The Southland Times

Economy in ‘danger zone’

- Hamish Rutherford

New Zealand’s economy could be entering a ‘‘danger zone’’, economists warn, in which a weak start to the year feeds falling business confidence, which could see the economy lose momentum throughout 2018.

On Thursday Statistics New Zealand will release economic growth figures for the first three months of 2018 expected to show the economy expanded by around 0.5 per cent. Three of New Zealand’s four largest banks are tipping 0.4 per cent growth.

If the figures turn out to be correct, annual growth would have slowed to around 2.6 per cent, the slowest rate of annual expansion since 2014.

While a bounce-back in the current, June 30-ending quarter, is likely, economists are increasing­ly warning of a loss of momentum.

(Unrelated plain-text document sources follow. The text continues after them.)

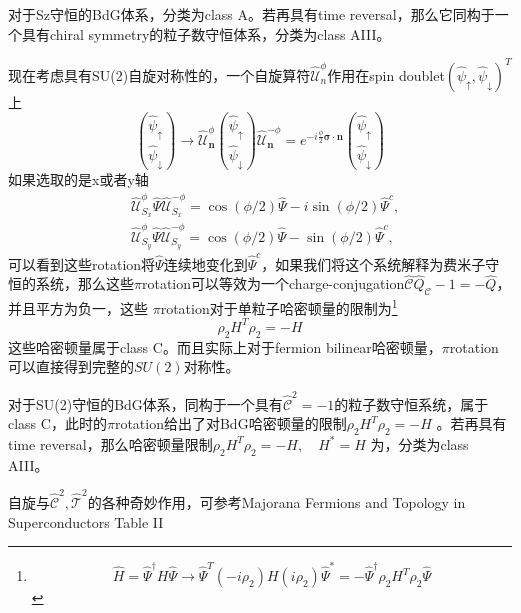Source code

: \documentclass[10pt,openany]{book}
\theoremstyle{thmstyle} %
\theoremstyle{defstyle} %
\theoremstyle{prostyle} %
\begin{document}
\begin{tcolorbox}
  对于Sz守恒的BdG体系，分类为class A。若再具有time reversal，那么它同构于一个具有chiral symmetry的粒子数守恒体系，分类为class AIII。
\end{tcolorbox}
现在考虑具有SU(2)自旋对称性的，一个自旋算符$ \hat{\mathscr{U}}_n^\phi $作用在spin doublet$\left(\hat{\psi}_{\uparrow}, \hat{\psi}_{\downarrow}\right)^T $ 上
\begin{equation*}
  \binom{\hat{\psi}_{\uparrow}}{\hat{\psi}_{\downarrow}} \rightarrow \hat{\mathscr{U}}_{\boldsymbol{n}}^\phi\binom{\hat{\psi}_{\uparrow}}{\hat{\psi}_{\downarrow}} \hat{\mathscr{U}}_{\boldsymbol{n}}^{-\phi}=e^{-i \frac{\phi}{2} \boldsymbol{\sigma} \cdot \boldsymbol{n}}\binom{\hat{\psi}_{\uparrow}}{\hat{\psi}_{\downarrow}}
\end{equation*}
如果选取的是x或者y轴
\begin{equation*}
  \begin{aligned}
    & \hat{\mathscr{U}}_{S_x}^\phi \hat{\Psi} \hat{\mathscr{U}}_{S_x}^{-\phi}=\cos (\phi / 2) \hat{\Psi}-i \sin (\phi / 2) \hat{\Psi}^c, \\
    & \hat{\mathscr{U}}_{S_y}^\phi \hat{\Psi} \hat{\mathscr{U}}_{S_y}^{-\phi}=\cos (\phi / 2) \hat{\Psi}-\sin (\phi / 2) \hat{\Psi}^c,
    \end{aligned}
\end{equation*}
可以看到这些rotation将$ \hat{\Psi} $连续地变化到$ \hat{\Psi}^c $，如果我们将这个系统解释为费米子守恒的系统，那么这些$\pi$rotation可以等效为一个charge-conjugation$ \hat{\mathscr{C}} \hat{Q}_{\mathscr{C}}-1=-\hat{Q} $，并且平方为负一，这些 $\pi$rotation对于单粒子哈密顿量的限制为\footnote{\begin{equation*}
  \hat{H}=\hat{\Psi}^{\dagger} H \hat{\Psi}\to\hat{\Psi}^T(-i\rho_2)H(i\rho_2)\hat{\Psi}^*=-\hat{\Psi}^{\dagger} \rho_2H^T\rho_2 \hat{\Psi}
\end{equation*} }
\begin{equation*}
  \rho_2 H^T \rho_2=-H
\end{equation*}
这些哈密顿量属于class C。而且实际上对于fermion bilinear哈密顿量，$\pi$rotation可以直接得到完整的$ SU(2) $对称性。
\begin{tcolorbox}
  对于SU(2)守恒的BdG体系，同构于一个具有$ \hat{\mathscr{C}}^2=-1 $的粒子数守恒系统，属于class C，此时的$\pi$rotation给出了对BdG哈密顿量的限制$ \rho_2 H^T \rho_2=-H $  。若再具有time reversal，那么哈密顿量限制$ \rho_2 H^T \rho_2=-H, \quad H^*=H $ 为，分类为class AIII。
\end{tcolorbox}
自旋与$ \hat{\mathscr{C}}^2 ,\hat{\mathscr{T}}^2$的各种奇妙作用，可参考Majorana Fermions and Topology in Superconductors Table II 
\end{document}
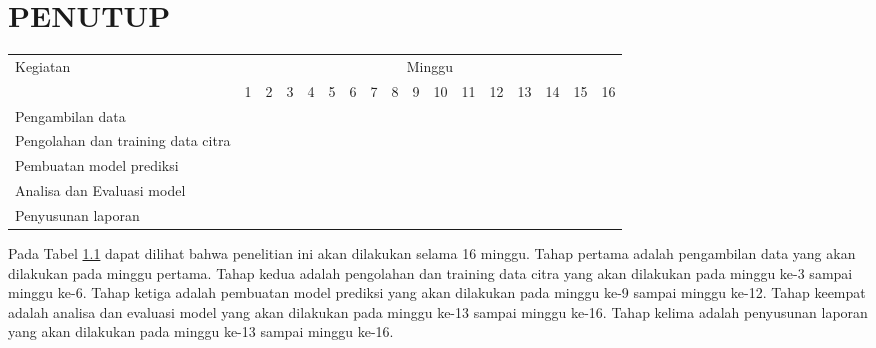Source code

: \chapter{PENUTUP}

\newcommand{\w}{}
\newcommand{\G}{\cellcolor{gray}}
\begin{table}[H]
  \label{tbl:timeline}
  \begin{tabular}{|p{3.5cm}|c|c|c|c|c|c|c|c|c|c|c|c|c|c|c|c|}

    \hline
    \multirow{2}{*}{Kegiatan}          & \multicolumn{16}{|c|}{Minggu}                                                                       \\
    \cline{2-17}                       &
    1                                  & 2                             & 3  & 4  & 5  & 6  & 7  & 8  & 9  & 10 & 11 & 12 & 13 & 14 & 15 & 16 \\
    \hline

    Pengambilan data                   &
    \G                                 & \G                            & \w & \w & \w & \w & \w & \w & \w & \w & \w & \w & \w & \w & \w & \w \\
    \hline

    Pengolahan dan training data citra &
    \w                                 & \w                            & \G & \G & \G & \G & \G & \G & \w & \w & \w & \w & \w & \w & \w & \w \\
    \hline

    Pembuatan model prediksi           &
    \w                                 & \w                            & \w & \w & \w & \w & \w & \w & \G & \G & \G & \G & \w & \w & \w & \w \\
    \hline

    Analisa dan Evaluasi model         &
    \w                                 & \w                            & \w & \w & \w & \w & \w & \w & \w & \w & \w & \G & \G & \G & \G & \w \\
    \hline

    Penyusunan laporan                 &
    \w                                 & \w                            & \w & \w & \w & \w & \w & \w & \w & \w & \G & \G & \G & \G & \G & \G \\
    \hline
  \end{tabular}
\end{table}

Pada Tabel \ref{tbl:timeline} dapat dilihat bahwa penelitian ini akan dilakukan selama 16 minggu. Tahap pertama adalah pengambilan data yang akan dilakukan pada minggu pertama. Tahap kedua adalah pengolahan dan training data citra yang akan dilakukan pada minggu ke-3 sampai minggu ke-6. Tahap ketiga adalah pembuatan model prediksi yang akan dilakukan pada minggu ke-9 sampai minggu ke-12. Tahap keempat adalah analisa dan evaluasi model yang akan dilakukan pada minggu ke-13 sampai minggu ke-16. Tahap kelima adalah penyusunan laporan yang akan dilakukan pada minggu ke-13 sampai minggu ke-16.
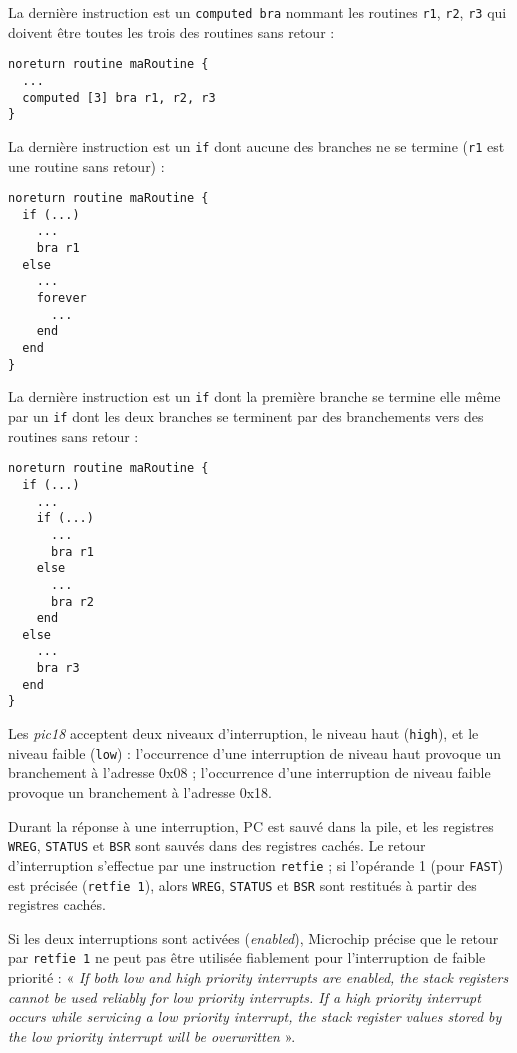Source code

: La dernière instruction est un \texttt{computed bra} nommant les routines \texttt{r1}, \texttt{r2}, \texttt{r3} qui doivent être toutes les trois des routines sans retour :
\begin{lstlisting}[language=piccolo]
noreturn routine maRoutine {
  ...
  computed [3] bra r1, r2, r3
}
\end{lstlisting}

La dernière instruction est un \texttt{if} dont aucune des branches ne se termine (\texttt{r1} est une routine sans retour) :
\begin{lstlisting}[language=piccolo]
noreturn routine maRoutine {
  if (...)
    ...
    bra r1
  else
    ...
    forever
      ...
    end
  end
}

\end{lstlisting}


La dernière instruction est un \texttt{if} dont la première branche se termine elle même par un \texttt{if} dont les deux branches se terminent par des branchements vers des routines sans retour :
\begin{lstlisting}[language=piccolo]
noreturn routine maRoutine {
  if (...)
    ...
    if (...)
      ...
      bra r1
    else
      ...
      bra r2
    end
  else
    ...
    bra r3
  end
}
\end{lstlisting}









Les \emph{pic18} acceptent deux niveaux d’interruption, le niveau haut (\texttt{high}), et le niveau faible (\texttt{low}) :
l’occurrence d’une interruption de niveau haut provoque un branchement à l’adresse 0x08 ;
l’occurrence d’une interruption de niveau faible provoque un branchement à l’adresse 0x18.

Durant la réponse à une interruption, PC est sauvé dans la pile, et les registres \texttt{WREG}, \texttt{STATUS} et \texttt{BSR} sont sauvés dans des registres cachés. Le retour d’interruption s’effectue par une instruction \texttt{retfie} ; si l’opérande 1 (pour \texttt{FAST}) est précisée (\texttt{retfie 1}), alors \texttt{WREG}, \texttt{STATUS} et \texttt{BSR} sont restitués à partir des registres cachés.

Si les deux interruptions sont activées (\emph{enabled}), Microchip précise que le retour par \texttt{retfie 1} ne peut pas être utilisée fiablement pour l’interruption de faible priorité : « \emph{If both low and high priority interrupts are enabled, the stack registers cannot be used reliably for low priority interrupts. If a high priority interrupt occurs while servicing a low priority interrupt, the stack register values stored by the low priority interrupt will be overwritten} ».

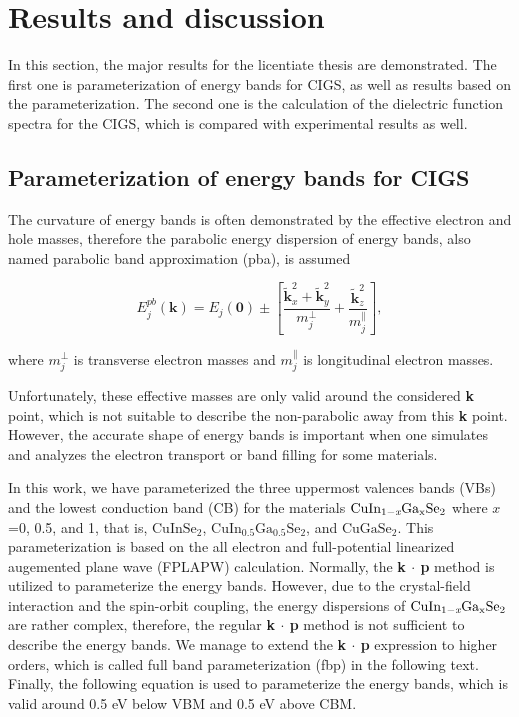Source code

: \documentclass[a4paper, 12pt, titlepage,oneside,drop]{kthesis}
\begin{document}
\chapter{Results and discussion}

In this section, the major results for the licentiate thesis are demonstrated. The first one is parameterization of energy bands for CIGS, as well as results based on the parameterization. The second one is the calculation of the 
dielectric function spectra for the CIGS, which is compared with experimental results as well.

\section{Parameterization of energy bands for CIGS}


The curvature of energy bands is often demonstrated by the effective electron and hole masses, therefore the parabolic energy dispersion of energy bands, also named parabolic band approximation (pba), is 
assumed

\begin{equation}\label{parabolic}
E_{j}^{pb}(\textbf{k}) = E_{j}(\textbf{0}) \pm \left[ \frac{\widetilde{\textbf{k}}_{x}^{2}+\widetilde{ \textbf{k}}_{y}^{2}}{m_{j}^{\perp}} + \frac{\widetilde{\textbf{k}}_{z}^{2}}{m_{j}^{\parallel}} \right],
\end{equation}

where $m_{j}^{\perp}$ is transverse electron masses and $m_{j}^{\parallel}$ is longitudinal electron masses.
 
Unfortunately, these effective masses are only valid around the considered {\textbf k} point, which is not suitable to describe the non-parabolic away from this {\textbf k} point.
However, the accurate shape of energy bands is important when one simulates and analyzes the electron transport or band filling for some materials.

In this work, we have parameterized the three uppermost valences bands (VBs) and the lowest conduction band (CB) for the materials $\mathrm { CuIn_{1-\textit{x}}Ga_{x}Se_2}$ where $x$=0, 0.5, and 1, that is,
$\mathrm{CuInSe_2}$, $\mathrm{CuIn_{0.5}Ga_{0.5}Se_2}$, and $\mathrm{CuGaSe_2}$. This parameterization is based on the all electron and full-potential linearized augemented plane wave (FPLAPW) calculation.
Normally, the \textbf{k $\cdot$ p} method is utilized to parameterize the energy bands. However, due to the crystal-field interaction and the spin-orbit coupling, 
the energy dispersions of $\mathrm { CuIn_{1-\textit{x}}Ga_{x}Se_2}$ are rather complex, therefore, the regular \textbf{k $\cdot$ p} method is not sufficient to describe the energy bands. 
We manage to extend the \textbf{k $\cdot$ p} expression to higher orders, which is called full band parameterization (fbp) in the following text. Finally, the following equation is used to parameterize the energy bands,
 which is valid around 0.5 eV below VBM and 0.5 eV above CBM.
\end{document}

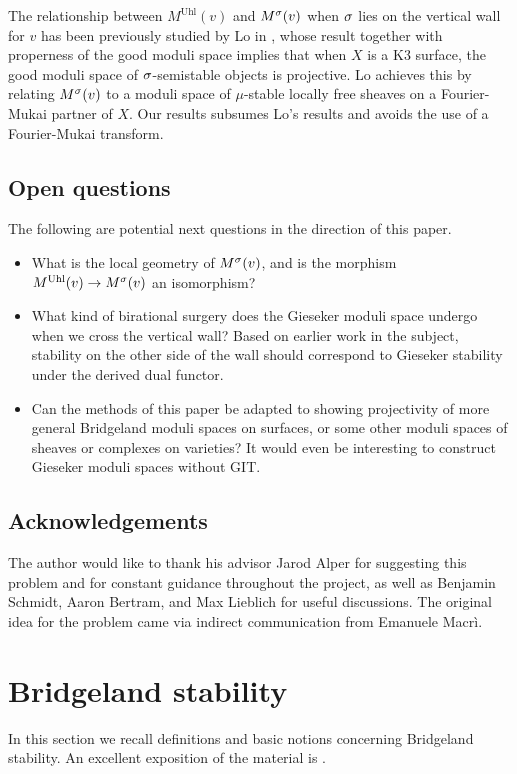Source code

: The relationship between $M^{\mathrm{Uhl}}(v)$ and $M^\sigma(v)$ when $\sigma$ lies on the vertical wall for $v$ has been previously studied by Lo in \cite{lo}, whose result together with properness of the good moduli space implies that when $X$ is a K3 surface, the good moduli space of $\sigma$-semistable objects is projective. Lo achieves this by relating $M^\sigma(v)$ to a moduli space of $\mu$-stable locally free sheaves on a Fourier-Mukai partner of $X$. Our results subsumes Lo's results and avoids the use of a Fourier-Mukai transform.

\subsection*{Open questions}
The following are potential next questions in the direction of this paper.
\begin{itemize}
    \item What is the local geometry of $M^\sigma(v)$, and is the morphism $M^{\mathrm{Uhl}}(v) \to M^\sigma(v)$ an isomorphism?
    \item What kind of birational surgery does the Gieseker moduli space undergo when we cross the vertical wall? Based on earlier work in the subject, stability on the other side of the wall should correspond to Gieseker stability under the derived dual functor.
    \item Can the methods of this paper be adapted to showing projectivity of more general Bridgeland moduli spaces on surfaces, or some other moduli spaces of sheaves or complexes on varieties? It would even be interesting to construct Gieseker moduli spaces without GIT. 
\end{itemize}

\subsection*{Acknowledgements}

The author would like to thank his advisor Jarod Alper for suggesting this problem and for constant guidance throughout the project, as well as Benjamin Schmidt, Aaron Bertram, and Max Lieblich for useful discussions. The original idea for the problem came via indirect communication from Emanuele Macr\`i. 




\section{Bridgeland stability}
In this section we recall definitions and basic notions concerning Bridgeland stability. An excellent exposition of the material is \cite{MS}. 

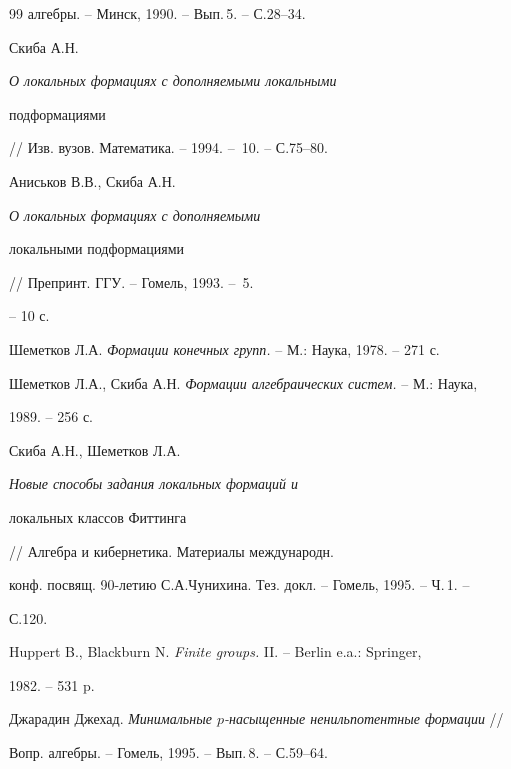 \begin{thebibliography}{99}
алгебры. -- Минск, 1990. -- Вып.\,5. -- С.28--34. 


 




Скиба А.Н. {\em О локальных формациях с дополняемыми локальными 


подформациями} // Изв. вузов. Математика. -- 1994. -- \No\,10. -- С.75--80. 


 




Аниськов В.В., Скиба А.Н. {\em О локальных формациях с дополняемыми 


локальными подформациями} // Препринт. ГГУ. -- Гомель, 1993. -- \No\,5. 


-- 10 с. 


 




Шеметков Л.А. {\em Формации конечных групп.} -- М.: Наука, 1978. -- 271 с. 


 




Шеметков Л.А., Скиба А.Н. {\em Формации алгебраических систем.} -- М.: Наука, 


1989. -- 256 с. 


 




Скиба А.Н., Шеметков Л.А. {\em Новые способы задания локальных формаций и 


локальных классов Фиттинга} // Алгебра и кибернетика. Материалы международн. 


конф. посвящ. 90-летию С.А.Чунихина. Тез. докл. -- Гомель, 1995. -- Ч.\,1. -- 


С.120. 


 




Huppert B., Blackburn N. {\em Finite groups.} II. -- Berlin e.a.: Springer, 


1982. -- 531 p. 


 




Джарадин Джехад. {\em Минимальные $p$-насыщенные ненильпотентные формации} // 


Вопр. алгебры. -- Гомель, 1995. -- Вып.\,8. -- С.59--64. 



\end{thebibliography}

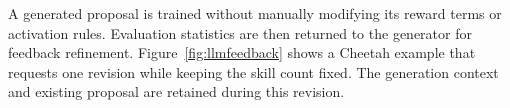\documentclass[conference,letterpaper,10pt]{IEEEtran}
\begin{document}
A generated proposal is trained without manually modifying its reward terms or activation rules. Evaluation statistics are then returned to the generator for feedback refinement. Figure~\ref{fig:llmfeedback} shows a Cheetah example that requests one revision while keeping the skill count fixed. The generation context and existing proposal are retained during this revision.

\begin{figure}[!t]
\centering
\setlength{\fboxsep}{8pt}

\end{figure}
\end{document}

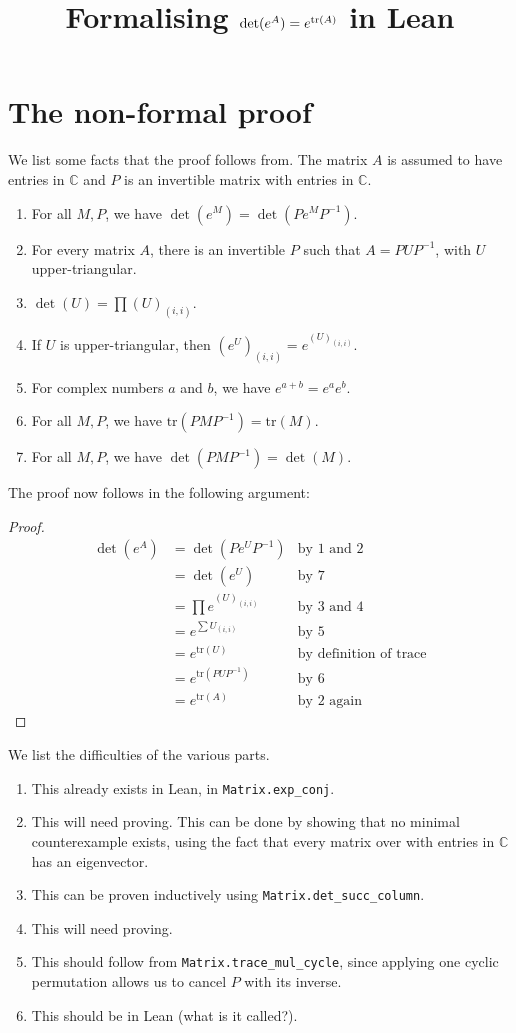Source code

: \documentclass[12pt,reqno, a4paper]{amsart}
\title{Formalising $\det(e^A) = e^{\tr(A)}$ in Lean}
\author{}
\date{}
\numberwithin{equation}{section}
\theoremstyle{definition}
\newcommand{\tr}{\mathrm{tr}}
\newcommand{\C}{\mathbb{C}}
\begin{document}
\maketitle

\section{The non-formal proof}

We list some facts that the proof follows from. The matrix $A$ is assumed to have entries in $\C$ and $P$ is an invertible matrix with entries in $\C$. 

\begin{enumerate}
	\item For all $M,P$, we have $\det(e^M) = \det(Pe^MP^{-1})$.
	\item For every matrix $A$, there is an invertible $P$ such that $A = PUP^{-1}$, with $U$ upper-triangular.
	\item $\det(U) = \prod (U)_{(i,i)}$.
	\item If $U$ is upper-triangular, then $(e^U)_{(i,i)} = e^{(U)_{(i,i)}}$. 
	\item For complex numbers $a$ and $b$, we have $e^{a+b} = e^a e^b$.
	\item For all $M,P$, we have $\tr(PMP^{-1}) = \tr(M)$.
	\item For all $M, P$, we have $\det(PMP^{-1}) = \det(M)$. 
\end{enumerate}

The proof now follows in the following argument: 
\begin{proof}
	\begin{align*}
		\det(e^A) & = \det(Pe^UP^{-1}) & \text{by 1 and 2} \\ 
		& = \det(e^U) & \text{by 7} \\
		& = \prod e^{(U)_{(i,i)}} & \text{by 3 and 4} \\
		& = e^{\sum U_{(i,i)}} & \text{by 5} \\
		& = e^{\tr(U)} & \text{by definition of trace} \\ 
		& = e^{\tr(PUP^{-1})} & \text{by 6} \\ 
		& = e^{\tr(A)} & \text{by 2 again}
	\end{align*}
\end{proof}

We list the difficulties of the various parts. 

\begin{enumerate}
	\item This already exists in Lean, in \texttt{Matrix.exp\_conj}.
	\item This will need proving. This can be done by showing that no minimal counterexample exists, using the fact that every matrix over with entries in $\C$ has an eigenvector.
	\item This can be proven inductively using \texttt{Matrix.det\_succ\_column}.
	\item This will need proving.
	\item This should follow from \texttt{Matrix.trace\_mul\_cycle}, since applying one cyclic permutation allows us to cancel $P$ with its inverse.
	\item This should be in Lean (what is it called?).
\end{enumerate}
\end{document}
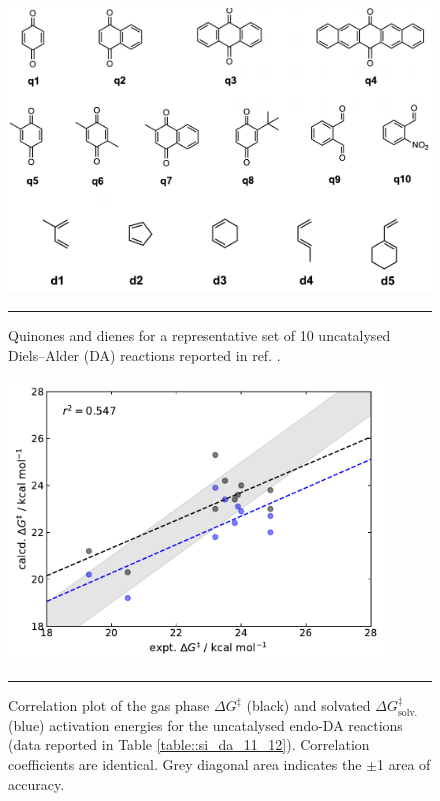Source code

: \documentclass[../../main.tex]{subfiles}
\begin{document}
\begin{figure}[h!]
	\vspace{0.4cm}
	\centering
	\includegraphics[width=13cm]{3/da//figs/figS20}
	\vspace{0.2cm}
	\hrule
	\caption{Quinones and dienes for a representative set of 10 uncatalysed Diels–Alder (DA) reactions reported in ref. \cite{MartCentelles2018}.}
	\label{fig::si_da_20}
\end{figure}



\begin{figure}[h!]
	\vspace{0.4cm}
	\centering
	\includegraphics[width=10cm]{3/da//figs/figS21}
	\vspace{0.2cm}
	\hrule
	\caption{Correlation plot of the gas phase $\Delta G^\ddagger$ (black) and solvated $\Delta G^\ddagger_\text{solv.}$ (blue) activation energies for the uncatalysed endo-DA reactions (data reported in Table \ref{table::si_da_11_12}). Correlation coefficients are identical. Grey diagonal area indicates the $\pm$1 \kcalx area of accuracy.}
	\label{fig::si_da_21}
\end{figure}
\end{document}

‘‘We have been warning for some time of the likelihood of a soft patch in growth over the first half of this year, as uncertaint­y around the new Government’s policies weighs on firms’ expansion plans and households’ willingnes­s to spend,’’ Westpac senior economist Michael Gordon said.

‘‘A lift in government spending will help to support growth, but this is more of a prospect for next year’s growth rate.’’

Westpac expects Thursday’s figures to show 0.4 per cent expansion, well below Treasury and the Reserve Bank’s 0.7 per cent prediction.

Weaker-than-expected growth ‘‘would put some pressure on the Government’s revenue and spending projection­s, and would reinforce the message that official cash rate hikes are quite a way off,’’ Gordon said.

Since September and the general election, headline business confidence has fallen sharply. While the ‘‘own activity’’ measure – which asks individual businesses how they are performing – held up initially, the figure has drifted lower in early 2018.